Exactly how many lines in this data contain the word "create"? Only the number should be given.

=== Material provided ===

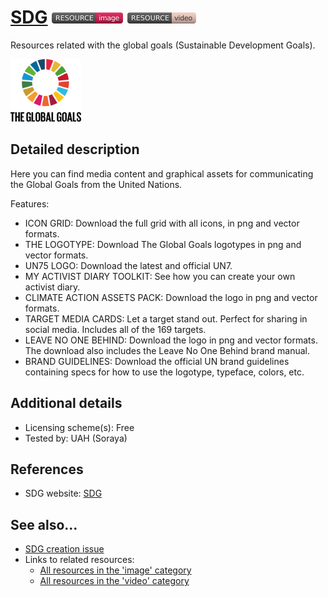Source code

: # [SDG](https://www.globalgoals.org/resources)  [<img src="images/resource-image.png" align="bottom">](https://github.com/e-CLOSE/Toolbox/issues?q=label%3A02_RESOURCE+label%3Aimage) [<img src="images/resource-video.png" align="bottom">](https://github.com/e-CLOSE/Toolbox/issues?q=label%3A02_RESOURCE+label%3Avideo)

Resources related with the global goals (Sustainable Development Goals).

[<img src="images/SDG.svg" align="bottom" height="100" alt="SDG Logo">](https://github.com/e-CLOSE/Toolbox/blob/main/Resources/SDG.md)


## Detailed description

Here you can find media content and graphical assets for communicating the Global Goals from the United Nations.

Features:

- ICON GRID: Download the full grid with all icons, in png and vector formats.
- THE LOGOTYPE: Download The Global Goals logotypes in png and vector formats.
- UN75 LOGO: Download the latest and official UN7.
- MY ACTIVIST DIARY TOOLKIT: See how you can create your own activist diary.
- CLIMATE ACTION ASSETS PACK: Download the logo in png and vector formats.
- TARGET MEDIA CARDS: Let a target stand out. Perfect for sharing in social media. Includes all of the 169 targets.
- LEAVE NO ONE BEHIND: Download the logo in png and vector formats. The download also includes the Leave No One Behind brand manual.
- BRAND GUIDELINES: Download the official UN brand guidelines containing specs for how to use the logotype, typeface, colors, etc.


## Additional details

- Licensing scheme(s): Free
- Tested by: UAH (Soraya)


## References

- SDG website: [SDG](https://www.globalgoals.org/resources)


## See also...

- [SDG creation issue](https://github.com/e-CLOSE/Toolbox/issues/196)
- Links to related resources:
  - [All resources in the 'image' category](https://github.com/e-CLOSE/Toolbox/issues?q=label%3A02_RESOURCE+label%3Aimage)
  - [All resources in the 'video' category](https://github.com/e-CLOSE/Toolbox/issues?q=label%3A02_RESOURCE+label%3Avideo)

===
=== Material provided ===

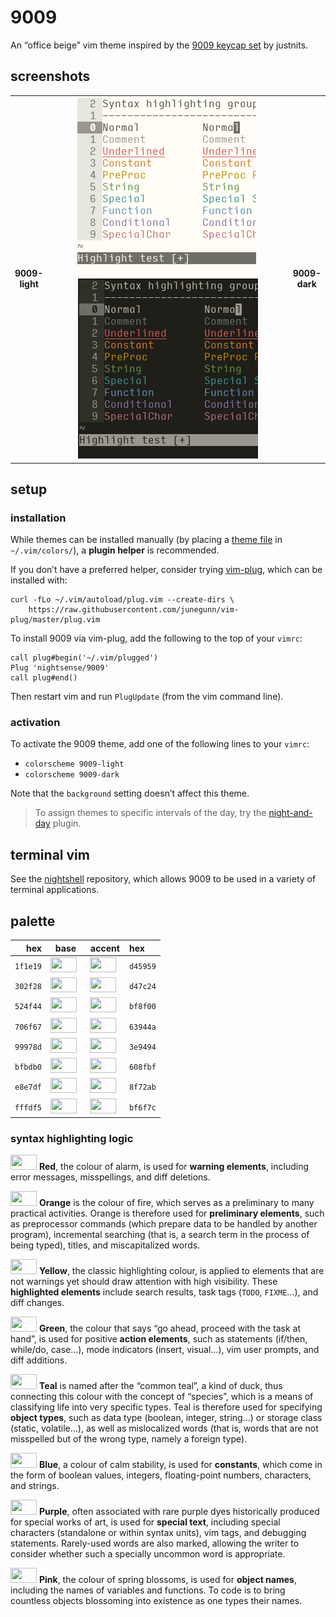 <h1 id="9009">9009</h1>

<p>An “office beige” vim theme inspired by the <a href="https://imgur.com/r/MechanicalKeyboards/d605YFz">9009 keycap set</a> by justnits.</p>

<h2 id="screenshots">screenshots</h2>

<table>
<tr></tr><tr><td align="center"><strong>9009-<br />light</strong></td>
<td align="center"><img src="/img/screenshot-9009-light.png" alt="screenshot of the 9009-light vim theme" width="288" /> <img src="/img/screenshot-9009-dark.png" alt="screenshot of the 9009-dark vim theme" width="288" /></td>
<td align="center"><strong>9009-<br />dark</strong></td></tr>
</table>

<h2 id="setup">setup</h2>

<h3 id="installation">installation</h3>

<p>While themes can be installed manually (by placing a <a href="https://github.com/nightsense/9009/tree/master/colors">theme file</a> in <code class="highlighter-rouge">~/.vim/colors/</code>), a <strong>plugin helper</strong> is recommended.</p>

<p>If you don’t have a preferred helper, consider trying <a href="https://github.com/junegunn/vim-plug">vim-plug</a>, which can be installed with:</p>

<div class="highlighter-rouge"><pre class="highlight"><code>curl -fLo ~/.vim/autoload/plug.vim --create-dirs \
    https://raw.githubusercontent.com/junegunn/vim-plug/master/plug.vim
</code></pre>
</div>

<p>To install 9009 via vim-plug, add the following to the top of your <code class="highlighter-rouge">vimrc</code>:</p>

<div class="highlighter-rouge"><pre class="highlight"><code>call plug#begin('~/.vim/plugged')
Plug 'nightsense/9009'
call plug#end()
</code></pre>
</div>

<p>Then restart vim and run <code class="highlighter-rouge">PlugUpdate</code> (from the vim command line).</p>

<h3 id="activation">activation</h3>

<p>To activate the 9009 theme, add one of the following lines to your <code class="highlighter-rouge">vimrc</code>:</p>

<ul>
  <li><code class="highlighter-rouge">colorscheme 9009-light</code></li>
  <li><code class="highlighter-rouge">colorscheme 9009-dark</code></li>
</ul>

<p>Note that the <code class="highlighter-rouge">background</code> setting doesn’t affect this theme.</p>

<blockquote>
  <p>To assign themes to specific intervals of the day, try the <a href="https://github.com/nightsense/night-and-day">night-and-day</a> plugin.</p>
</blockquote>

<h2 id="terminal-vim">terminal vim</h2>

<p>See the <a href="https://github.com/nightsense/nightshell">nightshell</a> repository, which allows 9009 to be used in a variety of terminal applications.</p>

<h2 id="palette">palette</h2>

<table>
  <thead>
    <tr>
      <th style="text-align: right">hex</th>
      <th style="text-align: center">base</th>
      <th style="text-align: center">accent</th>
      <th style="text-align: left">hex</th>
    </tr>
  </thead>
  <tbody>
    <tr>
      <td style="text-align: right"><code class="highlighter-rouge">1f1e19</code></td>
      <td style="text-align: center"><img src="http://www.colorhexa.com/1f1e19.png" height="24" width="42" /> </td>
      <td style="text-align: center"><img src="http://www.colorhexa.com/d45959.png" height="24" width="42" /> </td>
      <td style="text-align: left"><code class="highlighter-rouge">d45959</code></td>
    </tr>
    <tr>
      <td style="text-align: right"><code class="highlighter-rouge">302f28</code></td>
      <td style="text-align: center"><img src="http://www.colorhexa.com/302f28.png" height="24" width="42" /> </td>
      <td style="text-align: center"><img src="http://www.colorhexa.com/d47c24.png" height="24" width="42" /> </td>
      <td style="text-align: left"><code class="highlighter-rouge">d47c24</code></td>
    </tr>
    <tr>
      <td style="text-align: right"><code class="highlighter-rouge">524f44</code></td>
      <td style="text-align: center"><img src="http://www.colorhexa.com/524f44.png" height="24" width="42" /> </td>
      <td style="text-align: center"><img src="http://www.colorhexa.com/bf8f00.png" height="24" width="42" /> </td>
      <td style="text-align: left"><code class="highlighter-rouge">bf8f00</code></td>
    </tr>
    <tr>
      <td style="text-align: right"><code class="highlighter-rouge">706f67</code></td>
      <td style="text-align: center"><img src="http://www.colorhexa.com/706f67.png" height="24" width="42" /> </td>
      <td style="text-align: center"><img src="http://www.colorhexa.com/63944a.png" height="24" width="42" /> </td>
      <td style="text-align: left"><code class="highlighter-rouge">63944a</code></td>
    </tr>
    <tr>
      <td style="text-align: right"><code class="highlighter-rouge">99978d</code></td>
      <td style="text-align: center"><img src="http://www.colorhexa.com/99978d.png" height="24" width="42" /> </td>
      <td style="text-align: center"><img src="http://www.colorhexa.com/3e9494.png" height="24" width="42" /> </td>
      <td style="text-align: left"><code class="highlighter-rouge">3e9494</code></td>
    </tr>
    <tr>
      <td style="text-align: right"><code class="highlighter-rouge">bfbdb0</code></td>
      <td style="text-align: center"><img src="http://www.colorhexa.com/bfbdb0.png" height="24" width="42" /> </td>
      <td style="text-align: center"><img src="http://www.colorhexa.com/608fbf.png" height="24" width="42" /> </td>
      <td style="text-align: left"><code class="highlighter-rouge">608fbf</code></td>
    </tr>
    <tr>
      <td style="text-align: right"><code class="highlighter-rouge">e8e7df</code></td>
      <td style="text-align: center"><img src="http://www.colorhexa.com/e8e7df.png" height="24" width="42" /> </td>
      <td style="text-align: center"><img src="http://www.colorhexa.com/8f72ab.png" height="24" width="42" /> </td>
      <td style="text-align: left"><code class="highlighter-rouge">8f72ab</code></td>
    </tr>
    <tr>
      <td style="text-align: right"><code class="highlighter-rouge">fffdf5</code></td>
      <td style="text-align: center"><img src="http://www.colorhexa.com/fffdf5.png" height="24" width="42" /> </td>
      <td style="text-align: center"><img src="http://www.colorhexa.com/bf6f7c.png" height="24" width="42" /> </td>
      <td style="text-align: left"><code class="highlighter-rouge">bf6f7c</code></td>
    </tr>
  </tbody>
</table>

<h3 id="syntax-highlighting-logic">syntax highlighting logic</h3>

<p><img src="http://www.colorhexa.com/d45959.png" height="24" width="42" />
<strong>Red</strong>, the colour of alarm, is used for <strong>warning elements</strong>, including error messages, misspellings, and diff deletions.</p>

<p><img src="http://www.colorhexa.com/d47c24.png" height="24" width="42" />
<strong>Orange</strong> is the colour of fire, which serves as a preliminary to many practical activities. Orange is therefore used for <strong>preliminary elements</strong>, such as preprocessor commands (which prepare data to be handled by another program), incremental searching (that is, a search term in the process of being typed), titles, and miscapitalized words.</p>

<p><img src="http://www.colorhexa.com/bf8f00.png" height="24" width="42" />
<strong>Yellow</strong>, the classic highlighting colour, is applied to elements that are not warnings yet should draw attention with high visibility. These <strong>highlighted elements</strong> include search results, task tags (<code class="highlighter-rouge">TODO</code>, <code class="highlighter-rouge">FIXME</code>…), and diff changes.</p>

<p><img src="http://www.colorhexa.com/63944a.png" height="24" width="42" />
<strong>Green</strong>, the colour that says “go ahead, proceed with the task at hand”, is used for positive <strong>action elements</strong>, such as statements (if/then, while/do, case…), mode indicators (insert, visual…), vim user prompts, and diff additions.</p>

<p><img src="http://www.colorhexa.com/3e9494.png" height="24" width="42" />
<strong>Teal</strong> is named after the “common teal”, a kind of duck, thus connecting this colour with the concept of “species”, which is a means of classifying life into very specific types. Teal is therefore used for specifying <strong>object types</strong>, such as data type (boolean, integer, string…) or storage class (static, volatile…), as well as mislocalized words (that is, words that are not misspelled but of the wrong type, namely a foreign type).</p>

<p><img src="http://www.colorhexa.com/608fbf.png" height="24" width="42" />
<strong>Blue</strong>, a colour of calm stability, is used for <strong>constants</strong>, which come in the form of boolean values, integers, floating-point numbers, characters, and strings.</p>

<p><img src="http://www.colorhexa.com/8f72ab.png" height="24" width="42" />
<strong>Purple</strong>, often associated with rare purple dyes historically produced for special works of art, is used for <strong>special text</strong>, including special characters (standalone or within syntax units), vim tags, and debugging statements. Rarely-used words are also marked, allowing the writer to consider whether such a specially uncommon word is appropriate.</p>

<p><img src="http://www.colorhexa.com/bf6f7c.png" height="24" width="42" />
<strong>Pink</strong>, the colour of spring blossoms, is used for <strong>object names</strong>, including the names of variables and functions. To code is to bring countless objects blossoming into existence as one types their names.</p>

===

Reply to the exercise:
2